Immigration Reform Advocates Look to 2014

With only a few days left before House members leave for their extended holiday recess, the push for immigration reform moves into 2014.  While the Senate passed a bipartisan comprehensive bill in June (S. 744), Speaker Boehner has refused to schedule a House vote on any immigration reform legislation, comprehensive or piecemeal.  In a hopeful sign, this week Boehner hired Rebecca Tallent to lead his immigration reform efforts.  Ms. Tallent was Sen. John McCain’s (R-AZ) chief of staff and immigration staffer several years ago when McCain and Sen. Ted Kennedy (D-MA) worked together  to craft bipartisan immigration reform, an effort that proved ultimately to be unsuccessful.  She most recently was the director of immigration policy for the Bipartisan Policy Center, releasing a report in October that highlighted the many economic benefits of reforming our broken immigration system.

Advocates for immigration reform continue to keep up the pressure.  In Washington, D.C., the “Fast for Families” tent on the National Mall, just a couple of hundred yards from the U.S. Capitol, continues to bring attention to the need for comprehensive reform.  Four activists who fasted for 23 days ended their fast at a rally on Tuesday, with others, including Rep. Joseph Kennedy III (D-MA), picking up the mantle and carrying the fast forward.  Thousands of others across the country have participated in solidarity fasts to highlight the pressing need for comprehensive immigration reform and for a stop to deportations of law-abiding immigrants.  AFSCME President Lee Saunders joined the fast, as did Paul Booth, Special Assistant to the President.  At the Tuesday event, President Saunders pledged our union’s full support:  “We don’t have to be immigrants to share in the cause.  I may not have suffered the conditions that undocumented workers face each day, but I am part of a labor movement that hopes to lift up all workers.” Over the last several weeks, President Obama and the First Lady, Vice-President Biden, and dozens of members of Congress have visited the fasting tent and many participated in the rally to show their support for the fasters and their goal of comprehensive immigration reform.   

Congressman Introduces Proposal to Raise the Gasoline Tax

This week, Rep.

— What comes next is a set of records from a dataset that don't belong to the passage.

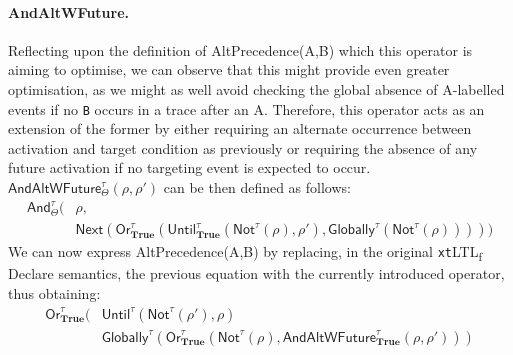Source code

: \documentclass[sigconf]{acmart}
\begin{document}
\paragraph{AndAltWFuture.} Reflecting upon the definition of \textsf{AltPrecedence\-(A,B)} which this operator is aiming to optimise, we can observe that this might provide even greater optimisation, as we might as well avoid checking the global absence of \textsf{A}-labelled events if no \texttt{B} occurs in a trace after an \textsf{A}. Therefore, this operator acts as an extension of the former by either requiring an alternate occurrence between activation and target condition as previously or requiring the absence of any future activation if no targeting event is expected to occur. $\textsf{AndAltWFuture}^\tau_\Theta(\rho,\rho')$ can be then defined as follows:
\begin{equation}\label{AAW}
\begin{split}
\textsf{And}^\tau_\Theta(&\rho,\\
&\textsf{Next}(\textsf{Or}^\tau_\textbf{True}(\textsf{Until}^\tau_\textbf{True}(\textsf{Not}^\tau(\rho),\rho'),\textsf{Globally}^\tau(\textsf{Not}^\tau(\rho)))))
\end{split}
\end{equation}
We can now express \textsf{AltPrecedence(A,B)} by replacing, in the original \texttt{xt}LTL\textsubscript{f} Declare semantics, the previous equation with the currently introduced operator, thus obtaining:
\begin{equation}\label{qp2}
    \begin{split}
\textsf{Or}^\tau_{\textbf{True}}(&\textsf{Until}^\tau(\textsf{Not}^\tau(\rho'),\rho)\\
&\textsf{Globally}^\tau(\textsf{Or}^\tau_\textbf{True}(\textsf{Not}^\tau(\rho),\textsf{AndAltWFuture}^{\tau}_{\textbf{True}}(\rho,\rho')))\\
\end{split}
\end{equation}
\medskip
\end{document}
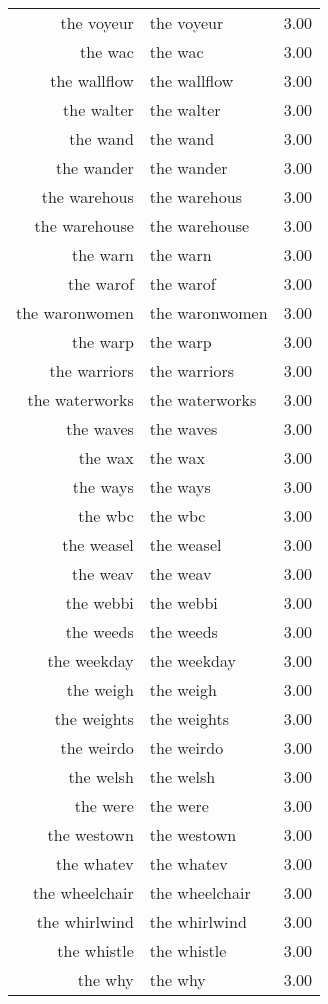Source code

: \begin{table}[ht]
\begin{tabular}{rlr}
  the voyeur & the voyeur & 3.00 \\ 
  the wac & the wac & 3.00 \\ 
  the wallflow & the wallflow & 3.00 \\ 
  the walter & the walter & 3.00 \\ 
  the wand & the wand & 3.00 \\ 
  the wander & the wander & 3.00 \\ 
  the warehous & the warehous & 3.00 \\ 
  the warehouse & the warehouse & 3.00 \\ 
  the warn & the warn & 3.00 \\ 
  the warof & the warof & 3.00 \\ 
  the waronwomen & the waronwomen & 3.00 \\ 
  the warp & the warp & 3.00 \\ 
  the warriors & the warriors & 3.00 \\ 
  the waterworks & the waterworks & 3.00 \\ 
  the waves & the waves & 3.00 \\ 
  the wax & the wax & 3.00 \\ 
  the ways & the ways & 3.00 \\ 
  the wbc & the wbc & 3.00 \\ 
  the weasel & the weasel & 3.00 \\ 
  the weav & the weav & 3.00 \\ 
  the webbi & the webbi & 3.00 \\ 
  the weeds & the weeds & 3.00 \\ 
  the weekday & the weekday & 3.00 \\ 
  the weigh & the weigh & 3.00 \\ 
  the weights & the weights & 3.00 \\ 
  the weirdo & the weirdo & 3.00 \\ 
  the welsh & the welsh & 3.00 \\ 
  the were & the were & 3.00 \\ 
  the westown & the westown & 3.00 \\ 
  the whatev & the whatev & 3.00 \\ 
  the wheelchair & the wheelchair & 3.00 \\ 
  the whirlwind & the whirlwind & 3.00 \\ 
  the whistle & the whistle & 3.00 \\ 
  the why & the why & 3.00 \\ 

\end{tabular}
\end{table}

Earl Blumenauer (D-OR) introduced a bill that would nearly double the 18.4 cents per gallon federal gas tax that is traditionally used to pay for federal transportation projects.  His legislation would increase the gas tax by 15 cents, matching a proposal suggested a few years ago by the Simpson-Bowles Deficit Commission. The legislation would result in drivers paying an extra 33.4 cents per gallon, in addition to state taxes on gasoline.  The current federal tax brings in about $35 billion per year, which results in a shortfall of about $20 billion in infrastructure funding as cars have become more fuel efficient. The last federal gas tax increase was in 1993.